Required action |
The stretch wanted below opens at the line containing "time to improve." and closes at the line containing "If you want". Please return it exactly, with no other lines.

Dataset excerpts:
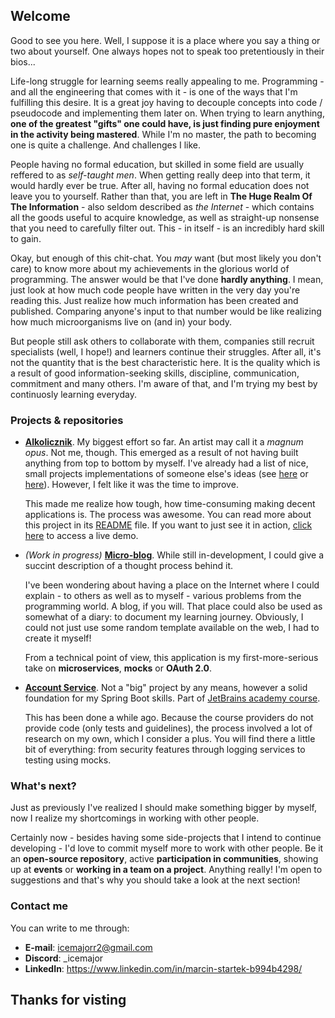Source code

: ## Welcome
Good to see you here. Well, I suppose it is a place where you say a thing or two about yourself. One always hopes not to speak too pretentiously in their bios...

Life-long struggle for learning seems really appealing to me. Programming - and all the engineering that comes with it - is one of the ways that I'm
fulfilling this desire. It is a great joy having to decouple concepts into code / pseudocode and implementing them later on. When trying to learn anything,
**one of the greatest "gifts" one could have, is just finding pure enjoyment in the activity being mastered**. While I'm no master, the path to becoming one
is quite a challenge. And challenges I like.

People having no formal education, but skilled in some field are usually reffered to as _self-taught men_. When getting really deep into that term, it would hardly ever be true.
After all, having no formal education does not leave you to yourself. Rather than that, you are left in **The Huge Realm Of The Information** - also seldom described as _the Internet_ -
which contains all the goods useful to acquire knowledge, as well as straight-up nonsense that you need to carefully filter out. This - in itself - is an incredibly hard skill to gain.

Okay, but enough of this chit-chat. You *may* want (but most likely you don't care) to know more about my achievements in the glorious world of programming.
The answer would be that I've done **hardly anything**. I mean, just look at how much code people have written in the very day you're reading this. Just realize how much information
has been created and published. Comparing anyone's input to that number would be like realizing how much microorganisms live on (and in) your body.

But people still ask others to collaborate with them, companies still recruit specialists (well, I hope!) and learners continue their struggles. After all, it's not the quantity
that is the best characteristic here. It is the quality which is a result of good information-seeking skills, discipline, communication, commitment and many others. I'm aware of that,
and I'm trying my best by continuosly learning everyday.

### Projects & repositories
* [**Alkolicznik**](https://github.com/IceMajor2/Alkolicznik). My biggest effort so far. An artist may call it a *magnum opus*.
Not me, though. This emerged as a result of not having built anything from top to bottom by myself. I've already had
a list of nice, small projects implementations of someone else's ideas (see [here](https://github.com/IceMajor2/programming-projects-for-advanced-begginers)
or [here](https://github.com/IceMajor2/hyperskill-projects)). However, I felt like it was the time to improve.

  This made me realize how tough, how time-consuming making decent applications is. The process was awesome.
  You can read more about this project in its [README](https://github.com/IceMajor2/Alkolicznik/blob/main/README.md) file.
  If you want to just see it in action, [click here](https://alkolicznik.alwaysdata.net/) to access a live demo.

* _(Work in progress)_ [**Micro-blog**](https://github.com/IceMajor2/micro-blog). While still in-development, I could give a succint description of a thought process behind it.

  I've been wondering about having a place on the Internet where I could explain - to others as well as to myself - various problems from the programming world. A blog, if you will.
  That place could also be used as somewhat of a diary: to document my learning journey. Obviously, I could not just use some random template available on the web, I had to create it myself!
  
  From a technical point of view, this application is my first-more-serious take on **microservices**, **mocks** or **OAuth 2.0**.

* [**Account Service**](https://github.com/IceMajor2/hyperskill-projects/tree/main/account-service). Not a "big" project by any means, however a solid foundation for my Spring Boot skills.
  Part of [JetBrains academy course](https://hyperskill.org/projects/217).

  This has been done a while ago. Because the course providers do not provide code (only tests and guidelines),
  the process involved a lot of research on my own, which I consider a plus. You will find there a little bit of everything: from security features through logging services to testing using mocks.

### What's next?
Just as previously I've realized I should make something bigger by myself, now I realize my shortcomings in working with other people.

Certainly now - besides having some side-projects that I intend to continue developing - I'd love to commit myself more to work with other people.
Be it an **open-source repository**, active **participation in communities**, showing up at **events** or **working in a team on a project**.
Anything really! I'm open to suggestions and that's why you should take a look at the next section!

### Contact me
You can write to me through:
* **E-mail**: icemajorr2@gmail.com
* **Discord**: _icemajor
* **LinkedIn**: https://www.linkedin.com/in/marcin-startek-b994b4298/

## Thanks for visting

Answer space |
or [here](https://github.com/IceMajor2/hyperskill-projects)). However, I felt like it was the time to improve.

  This made me realize how tough, how time-consuming making decent applications is. The process was awesome.
  You can read more about this project in its [README](https://github.com/IceMajor2/Alkolicznik/blob/main/README.md) file.
  If you want to just see it in action, [click here](https://alkolicznik.alwaysdata.net/) to access a live demo.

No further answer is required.